できるだけ生身の自分の体だけを使って自分ひとりで建てること。小屋作りをしながら、自然とそのことがルールとなった。丸鋸など電動工具は使わない。使って良いのは電動ドリルだけにして(電動ドリルを使わないのは大変すぎる)、ほぞは手鋸とノミを使って一つひとつ加工し、ほぞ穴はドリルで穴を開けてからノミで刻んだ。おかげで、使っていたノミは途中でひん曲がってしまって使い物にならなくなってしまったが、いまも記念にアトリエで保管している。
小屋は開け放して置けるように引き戸を多用し、小屋の外と内との境界が曖昧なものにした。
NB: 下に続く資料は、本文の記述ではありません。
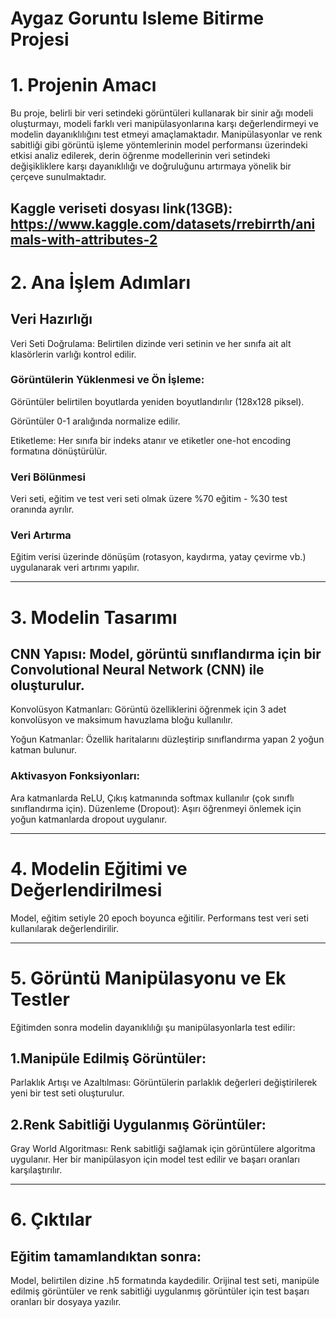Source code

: # Aygaz Goruntu Isleme Bitirme Projesi

# 1. Projenin Amacı
Bu proje, belirli bir veri setindeki görüntüleri kullanarak bir sinir ağı modeli oluşturmayı, modeli farklı veri manipülasyonlarına karşı değerlendirmeyi ve modelin dayanıklılığını test etmeyi amaçlamaktadır. Manipülasyonlar ve renk sabitliği gibi görüntü işleme yöntemlerinin model performansı üzerindeki etkisi analiz edilerek, derin öğrenme modellerinin veri setindeki değişikliklere karşı dayanıklılığı ve doğruluğunu artırmaya yönelik bir çerçeve sunulmaktadır.

Kaggle veriseti dosyası link(13GB): https://www.kaggle.com/datasets/rrebirrth/animals-with-attributes-2
---

# 2. Ana İşlem Adımları
## Veri Hazırlığı
Veri Seti Doğrulama: Belirtilen dizinde veri setinin ve her sınıfa ait alt klasörlerin varlığı kontrol edilir.
### Görüntülerin Yüklenmesi ve Ön İşleme:
Görüntüler belirtilen boyutlarda yeniden boyutlandırılır (128x128 piksel).

Görüntüler 0-1 aralığında normalize edilir.

Etiketleme: Her sınıfa bir indeks atanır ve etiketler one-hot encoding formatına dönüştürülür.
### Veri Bölünmesi
Veri seti, eğitim ve test veri seti olmak üzere %70 eğitim - %30 test oranında ayrılır.
### Veri Artırma
Eğitim verisi üzerinde dönüşüm (rotasyon, kaydırma, yatay çevirme vb.) uygulanarak veri artırımı yapılır.

---

# 3. Modelin Tasarımı
## CNN Yapısı: Model, görüntü sınıflandırma için bir Convolutional Neural Network (CNN) ile oluşturulur.
Konvolüsyon Katmanları: Görüntü özelliklerini öğrenmek için 3 adet konvolüsyon ve maksimum havuzlama bloğu kullanılır.

Yoğun Katmanlar: Özellik haritalarını düzleştirip sınıflandırma yapan 2 yoğun katman bulunur.
### Aktivasyon Fonksiyonları:
Ara katmanlarda ReLU,
Çıkış katmanında softmax kullanılır (çok sınıflı sınıflandırma için).
Düzenleme (Dropout): Aşırı öğrenmeyi önlemek için yoğun katmanlarda dropout uygulanır.

---

# 4. Modelin Eğitimi ve Değerlendirilmesi
Model, eğitim setiyle 20 epoch boyunca eğitilir.
Performans test veri seti kullanılarak değerlendirilir.

---

# 5. Görüntü Manipülasyonu ve Ek Testler
Eğitimden sonra modelin dayanıklılığı şu manipülasyonlarla test edilir:
## 1.Manipüle Edilmiş Görüntüler:
Parlaklık Artışı ve Azaltılması: Görüntülerin parlaklık değerleri değiştirilerek yeni bir test seti oluşturulur.
## 2.Renk Sabitliği Uygulanmış Görüntüler:
Gray World Algoritması: Renk sabitliği sağlamak için görüntülere algoritma uygulanır.
Her bir manipülasyon için model test edilir ve başarı oranları karşılaştırılır.

---

# 6. Çıktılar
## Eğitim tamamlandıktan sonra:
Model, belirtilen dizine .h5 formatında kaydedilir.
Orijinal test seti, manipüle edilmiş görüntüler ve renk sabitliği uygulanmış görüntüler için test başarı oranları bir dosyaya yazılır.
小屋には虫はもちろん野ネズミが巣を作るし、梁にはシジュウカラが苔で巣を作った。だれの住処かわからない、けれどそれで良いと思った。
生身の自分の力以上のものをできるだけ使わず、自然との折り合いの付け方を模索する。自分の力などたかが知れている。必然的にその折り合い点は自然のほうへと寄っていく。アトリエ小屋は、その折り合い点に、文字どおり建つものにしたいと思った。
それはフリークライミングから学んだことであり、鮭の大助が教えてくれたことである。
著者:ライター・絵描き・クライマー/成瀬洋平
1982年岐阜県生まれ、在住。 山やクライミングでのできごとを絵や文章で表現することをライフワークとする。自作したアトリエ小屋で制作に取り組みながら、地元の岩場に通い、各地へクライミングトリップに出かけるのが楽しみ。日本山岳ガイド協会認定フリークライミングインストラクターでもあり、クライミング講習会も行なっている。